13. Yargıtay Cumhuriyet Başsavcılığı, ön inceleme istemiyle
dosyayı İçişleri Bakanlığına göndermiş ve anılan Bakanlıktan 4483 sayılı Kanun
hükümleri uyarınca verilecek karar, dayanağı belgeler ile birlikte gerekçeli
raporun gönderilmesini istemiştir.
14. İçişleri Bakanlığı Mülkiye Müfettişliği tarafından 13
Temmuz 2012, tarihli bir inceleme raporu hazırlanmıştır.
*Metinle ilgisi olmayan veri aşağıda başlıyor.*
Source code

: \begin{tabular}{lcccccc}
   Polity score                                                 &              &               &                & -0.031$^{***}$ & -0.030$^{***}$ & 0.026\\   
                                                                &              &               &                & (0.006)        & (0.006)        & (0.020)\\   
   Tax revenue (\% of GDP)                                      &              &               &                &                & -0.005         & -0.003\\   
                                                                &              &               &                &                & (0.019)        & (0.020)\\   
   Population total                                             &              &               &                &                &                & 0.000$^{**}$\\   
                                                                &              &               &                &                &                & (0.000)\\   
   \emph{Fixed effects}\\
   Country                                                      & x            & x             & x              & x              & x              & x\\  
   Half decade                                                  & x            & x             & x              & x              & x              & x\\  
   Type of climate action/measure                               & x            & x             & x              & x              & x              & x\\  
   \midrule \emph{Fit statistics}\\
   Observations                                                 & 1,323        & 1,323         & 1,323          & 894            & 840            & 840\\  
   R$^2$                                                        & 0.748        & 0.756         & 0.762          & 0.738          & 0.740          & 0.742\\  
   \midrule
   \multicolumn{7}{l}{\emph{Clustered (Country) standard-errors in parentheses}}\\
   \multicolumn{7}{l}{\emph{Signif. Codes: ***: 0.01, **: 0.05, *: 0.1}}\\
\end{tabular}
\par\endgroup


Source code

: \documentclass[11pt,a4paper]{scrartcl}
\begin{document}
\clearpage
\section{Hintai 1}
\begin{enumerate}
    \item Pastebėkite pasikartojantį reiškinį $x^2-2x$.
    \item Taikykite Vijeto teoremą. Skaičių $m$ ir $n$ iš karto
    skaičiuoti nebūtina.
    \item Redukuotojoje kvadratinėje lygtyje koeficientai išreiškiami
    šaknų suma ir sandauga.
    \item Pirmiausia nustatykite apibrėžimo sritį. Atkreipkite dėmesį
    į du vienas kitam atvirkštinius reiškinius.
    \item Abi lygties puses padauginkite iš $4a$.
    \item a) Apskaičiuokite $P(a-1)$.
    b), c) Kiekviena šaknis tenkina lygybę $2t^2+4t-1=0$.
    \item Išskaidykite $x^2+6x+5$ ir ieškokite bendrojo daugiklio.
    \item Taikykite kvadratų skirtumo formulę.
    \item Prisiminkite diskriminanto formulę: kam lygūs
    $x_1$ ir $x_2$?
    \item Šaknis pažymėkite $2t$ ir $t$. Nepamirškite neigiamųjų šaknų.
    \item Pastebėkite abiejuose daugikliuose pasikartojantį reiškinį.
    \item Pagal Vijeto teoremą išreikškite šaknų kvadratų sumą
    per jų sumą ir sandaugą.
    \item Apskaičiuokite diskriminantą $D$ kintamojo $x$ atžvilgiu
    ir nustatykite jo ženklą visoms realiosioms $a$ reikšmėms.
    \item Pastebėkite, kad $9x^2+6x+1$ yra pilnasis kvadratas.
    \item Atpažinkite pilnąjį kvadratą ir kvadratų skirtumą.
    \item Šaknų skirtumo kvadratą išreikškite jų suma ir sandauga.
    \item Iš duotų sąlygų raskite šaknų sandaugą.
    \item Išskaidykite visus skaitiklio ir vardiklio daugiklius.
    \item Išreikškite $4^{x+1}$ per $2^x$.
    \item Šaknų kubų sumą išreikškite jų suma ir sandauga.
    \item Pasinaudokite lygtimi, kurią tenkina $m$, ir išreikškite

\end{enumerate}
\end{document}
Bu raporda, arama
kurtarma faaliyetlerinde ihmali olduğu iddia edilen kişiler yönünden durum tek
tek ele alınmış, her biri yönünden kendilerine neden sorumluluk yüklenemeyeceği
açıklandıktan sonra haklarında soruşturma izni verilmemesine kararı verilmesi
gerektiği belirtilmiştir.
15. İçişleri Bakanlığı, 16/7/2012 tarih ve Mül.Tef.Ku.Bşk.2012/338
sayılı kararıyla, bu raporda belirtilen hususları dikkate alarak ve her bir
yetkili için ayrıntılı açıklamalara yer vererek soruşturma izni verilmesi
talebini reddetmiştir. Söz konusu karar başvuruculara ve Yargıtay Cumhuriyet
Başsavcılığına gönderilmiştir.
16. Yargıtay Cumhuriyet Başsavcılığı, 1/10/2012
tarihinde, inceleme raporu ve tüm dosya kapsamından ilgililer hakkında verilen
“soruşturma izni verilmemesi”
kararının usul ve kanun hükümlerine uygun olduğundan bahisle karara karşı
Cumhuriyet Başsavcılığınca itiraz edilmesine yer olmadığına ve evrakın işlemden
kaldırılıp kaydının kapatılmasına karar vermiştir.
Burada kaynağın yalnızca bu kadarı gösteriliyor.